Before the above opinion of the Chair of the Young Business Association, there were many mixed opinions. The Nhadautu.vn Press had a direct exchange with Nguyen Tri Hieu, a financial and banking expert on this issue.

On the proposal to impose a cap on one-year deposit rates at five percent per annum and a progressive increase of 0.5 percent for the following year, Hieu believed that it was an outrageous proposal that went against market principles.

In fact, in the past, Vietnam had applied the ceiling interest rate regulation. Still, it had to cancel so that the interest rate operating under the market mechanism only applied the ceiling for six months (currently 4.75 percent per year).

Hieu once suggested that the ceiling rate of interest should be removed for six months to make this tool marketable and for the market to decide. It could be said that the above proposal was against the timeline and was unreasonable.

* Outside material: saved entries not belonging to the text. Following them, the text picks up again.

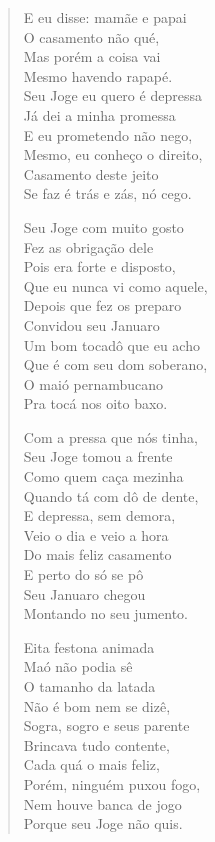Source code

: \begin{verse}
E eu disse: mamãe e papai\\
O casamento não qué,\\
Mas porém a coisa vai\\
Mesmo havendo rapapé.\\
Seu Joge eu quero é depressa\\
Já dei a minha promessa\\
E eu prometendo não nego,\\
Mesmo, eu conheço o direito,\\
Casamento deste jeito\\
Se faz é trás e zás, nó cego.

Seu Joge com muito gosto\\
Fez as obrigação dele\\
Pois era forte e disposto,\\
Que eu nunca vi como aquele,\\
Depois que fez os preparo\\
Convidou seu Januaro\\
Um bom tocadô que eu acho\\
Que é com seu dom soberano,\\
O maió pernambucano\\
Pra tocá nos oito baxo.

Com a pressa que nós tinha,\\
Seu Joge tomou a frente\\
Como quem caça mezinha\\
Quando tá com dô de dente,\\
E depressa, sem demora,\\
Veio o dia e veio a hora\\
Do mais feliz casamento\\
E perto do só se pô\\
Seu Januaro chegou\\
Montando no seu jumento.

Eita festona animada\\
Maó não podia sê\\
O tamanho da latada\\
Não é bom nem se dizê,\\
Sogra, sogro e seus parente\\
Brincava tudo contente,\\
Cada quá o mais feliz,\\
Porém, ninguém puxou fogo,\\
Nem houve banca de jogo\\
Porque seu Joge não quis.


\end{verse}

It was true that administrative orders could be used to impose a ceiling on deposit rates, thereby reducing lending rates. However, this would distort the market with the foreseen thing that customers might rush to withdraw money from banks and invest in other channels.

Interest rate was a stable price when supply and demand met. With the ceiling of interest rates, instead of having a supply and demand meeting, a fixed price was applied. This would cause the supply and demand to be out of order.

The reason why the business proposed the above regulations to reduce capital costs was understandable. However, it was likely that when the application would occur in the opposite reaction, significantly affecting the economy.

Hence, from then until the end of the year, would there be room for banks to reduce interest rates for business loans?

The answer from Nguyen Tri Hieu was that whether banks would further reduce interest rates depended on the supply and demand factors of the economy.

If the demand for credit were low, banks could not have much order for capital mobilisation; the interest rate might decrease. In contrast, if the demand for credit increased, businesses needed more capital, banks must raise mobilisation, the interest rate would rise again.

Significantly, the interest rate depended on the inflation factor. Inflation must be low to lower interest rates; if inflation were high at seven percent to eight percent, interest rates were unlikely to be humble enough.

Particularly this year and the present time, there were two factors affecting interest rates. Firstly, the demand for loans was very high for many businesses facing difficulties, but SBV did not want to lower lending standards, and banks could not lower lending standards. The demand for loans was high, but the number of businesses that was allowed to borrow again was smaller and lesser during the crisis. That was the credit thrust down, and interest rates maintained at low levels.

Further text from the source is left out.